Illustration of Florencia with the text #ChoosetoChallenge

In this blog for International Women’s Day, Student Voice Ambassador, Florencia Botta, talks through her own experiences of being a woman in 2021:

How does it feel to be a woman in 2021? Honestly, I don’t know. I can only speak for myself. Womanhood expands through a multitude of experiences intersecting with social class, education, health condition, sexual orientation, nationality, age, among many more. My views are only a tiny dot in a vast tapestry of experiences, and I encourage you to continue reading and listening to more women from diverse backgrounds to have a broader picture.

2020 was challenging for everyone. In my case, it was a year of stasis and chaos. Time took a completely different meaning. It is hard to believe we are reaching the anniversary of the lockdown. During this time, I was forced to self-introspect and revaluate a lot of my values and goals. It wasn’t all caused by the pandemic. There were also myriad elements, including advancing in my PhD and living abroad on a Visa to consider.

What do I do with my life? What is important to me? Why do I believe what I believe? I used to be very sure about what I wanted and what was important in my life. However, I must face reality. Many of my views have been shaped by society and followed without much questioning. Although this is partly inevitable and does not necessarily need to be a bad thing, it is fundamental to self-evaluate to reclaim agency and actively choose which values to keep and discard. I am not by any means implying this is always possible. It is not.
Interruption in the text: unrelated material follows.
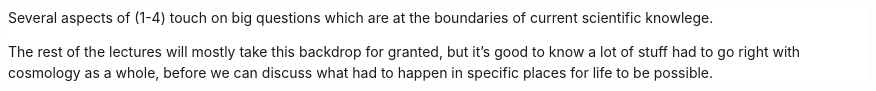 Several aspects of (1-4) touch on big questions which are at the boundaries of current scientific knowlege.

The rest of the lectures will mostly take this backdrop for granted, but it’s good to know a lot of stuff had to go right with cosmology as a whole, before we can discuss what had to happen in specific places for life to be possible.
However, by questioning things I thought were evident, I also admitted how society has shaped me and how I have unwillingly internalised values, I actively disagree with and dislike. I cannot pretend it was a great revelation. I was partly aware of these things but never knew how to make any change.

My lack of action in this matter was caused by many factors: fear of speaking out, not perceiving my voice as valuable, and the quiet acceptance that things would always be the same. I was sure I was always going to earn less money, have a smaller pension, be listened to less, and preyed upon more. My opinion was always going to be less valuable, and my pain more easily disregarded.

This is not the whole story though. World events like the Black Lives Matter movement and the increased visibility of global social disparity forced me to take account of the disadvantages I have, as well as checking my privilege. I am in a position in which staying silent did not end my life, not in the way it could and does for other women. I must face my silent complicity in a system that actively harms women, including myself.

I realise I must change. I want to live my life following the path I value. I want to challenge the status quo. I am still fearful, and my voice may always be small and never heard. However, this won’t stop me from speaking out, and more importantly, listening and doing my best to amplify the voices of other women who want to do the same.